WHAT IS NEEDED> Please return the lines, both ends included, that run from the one containing "### Step 5: Run Database Migrations" to the last line of the data below, exactly and alone.

DATASET EXTRACT>
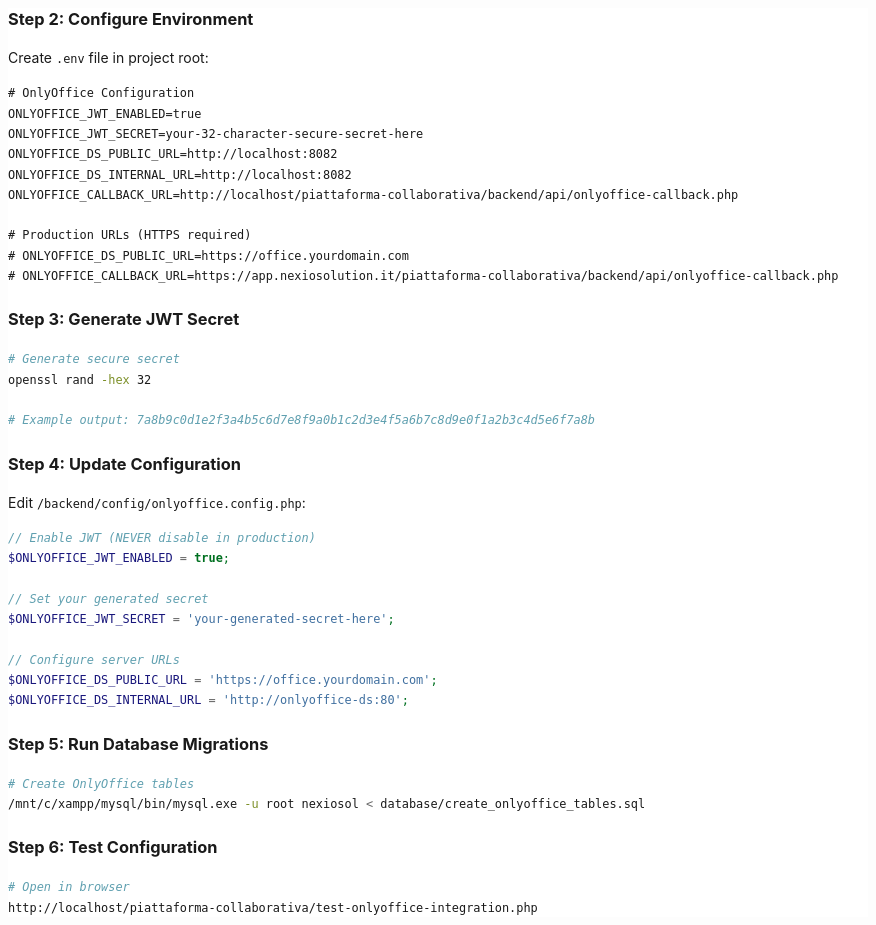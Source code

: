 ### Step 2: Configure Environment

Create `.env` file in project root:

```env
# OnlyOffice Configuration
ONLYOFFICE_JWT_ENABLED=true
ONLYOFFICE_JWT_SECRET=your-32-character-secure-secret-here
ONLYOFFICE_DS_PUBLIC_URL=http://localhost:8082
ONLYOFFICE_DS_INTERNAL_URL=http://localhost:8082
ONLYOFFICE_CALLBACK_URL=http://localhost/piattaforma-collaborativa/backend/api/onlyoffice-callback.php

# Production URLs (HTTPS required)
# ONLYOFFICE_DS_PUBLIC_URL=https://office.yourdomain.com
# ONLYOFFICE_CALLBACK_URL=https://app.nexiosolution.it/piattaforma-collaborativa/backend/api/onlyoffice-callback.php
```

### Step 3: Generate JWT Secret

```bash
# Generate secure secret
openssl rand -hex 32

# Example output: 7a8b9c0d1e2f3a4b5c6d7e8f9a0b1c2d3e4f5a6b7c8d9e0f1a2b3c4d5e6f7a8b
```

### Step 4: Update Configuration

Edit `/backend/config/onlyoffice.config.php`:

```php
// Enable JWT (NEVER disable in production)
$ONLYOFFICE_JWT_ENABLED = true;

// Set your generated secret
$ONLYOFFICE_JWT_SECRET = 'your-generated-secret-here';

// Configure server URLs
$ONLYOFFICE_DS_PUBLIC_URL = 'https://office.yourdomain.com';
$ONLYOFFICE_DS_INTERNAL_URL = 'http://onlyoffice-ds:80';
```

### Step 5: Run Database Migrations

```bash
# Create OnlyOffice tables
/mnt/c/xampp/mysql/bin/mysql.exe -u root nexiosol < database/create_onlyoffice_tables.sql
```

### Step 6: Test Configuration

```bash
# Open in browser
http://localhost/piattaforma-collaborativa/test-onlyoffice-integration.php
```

SOLVED EXERCISE>
### Step 5: Run Database Migrations

```bash
# Create OnlyOffice tables
/mnt/c/xampp/mysql/bin/mysql.exe -u root nexiosol < database/create_onlyoffice_tables.sql
```

### Step 6: Test Configuration

```bash
# Open in browser
http://localhost/piattaforma-collaborativa/test-onlyoffice-integration.php
```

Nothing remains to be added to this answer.